I remember where I was the day I got the news. I was sitting in my living room when the phone rang. My father’s voice was strong, but the words he spoke were crushing: “I’ve got cancer.”
I slid down in my chair and went numb. “You should be used to this, Lee,” he said. “You’re a pastor.”
“It’s a lot easier to preach it than it is to live it,” I said. Just two months earlier, I had accepted the interim pastorate of my father’s church. Little did I know I would pastor him through the toughest year of his life.
Daddy was one of the last real men. He was tough as nails, a butcher by trade, and level-headed. He was a wise and swift decision-maker, consistent, methodical and focused. He had an inner drive to succeed and action to make it happen. Most importantly, Daddy was a born-again child of God and a fisher of men.
His dream was to open five grocery stores and have his sons working in all of them. But God had a different goal in mind. When Daddy was 33, an eye disease left him legally blind, and he had to retire prematurely, crushing his dreams.

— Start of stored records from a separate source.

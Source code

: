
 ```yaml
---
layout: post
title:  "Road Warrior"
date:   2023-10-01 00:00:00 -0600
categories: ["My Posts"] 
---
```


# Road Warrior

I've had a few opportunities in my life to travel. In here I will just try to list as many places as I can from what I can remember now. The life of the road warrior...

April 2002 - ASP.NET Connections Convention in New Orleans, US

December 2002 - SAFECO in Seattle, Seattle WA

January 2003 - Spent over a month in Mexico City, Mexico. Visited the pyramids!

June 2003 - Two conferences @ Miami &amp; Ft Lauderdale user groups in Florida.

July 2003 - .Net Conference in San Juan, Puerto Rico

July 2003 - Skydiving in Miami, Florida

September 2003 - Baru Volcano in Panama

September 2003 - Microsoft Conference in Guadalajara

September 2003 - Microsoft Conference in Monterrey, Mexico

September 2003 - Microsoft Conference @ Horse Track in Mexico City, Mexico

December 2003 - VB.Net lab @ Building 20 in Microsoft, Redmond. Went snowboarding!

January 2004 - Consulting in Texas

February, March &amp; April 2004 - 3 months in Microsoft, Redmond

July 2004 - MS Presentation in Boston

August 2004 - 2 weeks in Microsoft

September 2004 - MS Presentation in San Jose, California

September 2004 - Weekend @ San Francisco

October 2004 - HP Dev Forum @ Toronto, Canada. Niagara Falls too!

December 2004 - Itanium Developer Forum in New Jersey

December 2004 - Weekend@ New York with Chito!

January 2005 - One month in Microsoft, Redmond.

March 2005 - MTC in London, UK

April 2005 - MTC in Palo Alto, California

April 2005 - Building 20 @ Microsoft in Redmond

God has a way of using hardships to redefine our dreams. Instead of pouring all of his energy into building five stores, my father built five sons. He found us jobs even when we weren’t looking for them. He showed us how to serve others in the community. He stood in the gap and reached out to young men who had no father figure. He taught us how to be men and follow Jesus.
I was in the room at his last doctor’s visit. “There is nothing else we can do,” we were told. I wanted to tell the doctor that my dad was invincible, but the lump in my throat prevented the words from coming out.
I helped him to his feet, and we walked out of the office, crushed but not abandoned. Later my dad said, “I kept waiting on him to say the word ‘cure,’ but he never did.” I said, “Daddy, they haven’t found a cure for death yet, have they?” Daddy smiled and said, “Jesus still has the market on that one.” Two months later, we held his hand as he took his last breath.
This Father’s Day, I will give thanks to my heavenly Father for blessing me with an earthly father who showed me how to trust in Jesus in the valley of the shadow of death. His accomplishments are not of paper and coins or of brick and mortar, but of flesh and blood. We are his eulogy.
Not everyone shares my story. There is a boy in your community whose father has been dead for years, even though he lives. There is a highly successful man whose drive to succeed has separated him from his children and who still longs to hear words of affirmation from his own father. There is a little girl who is filling the hole left by an absent father with one boy after another.
Be a dad, like mine, to them. Introduce them to your heavenly Father, and change the world.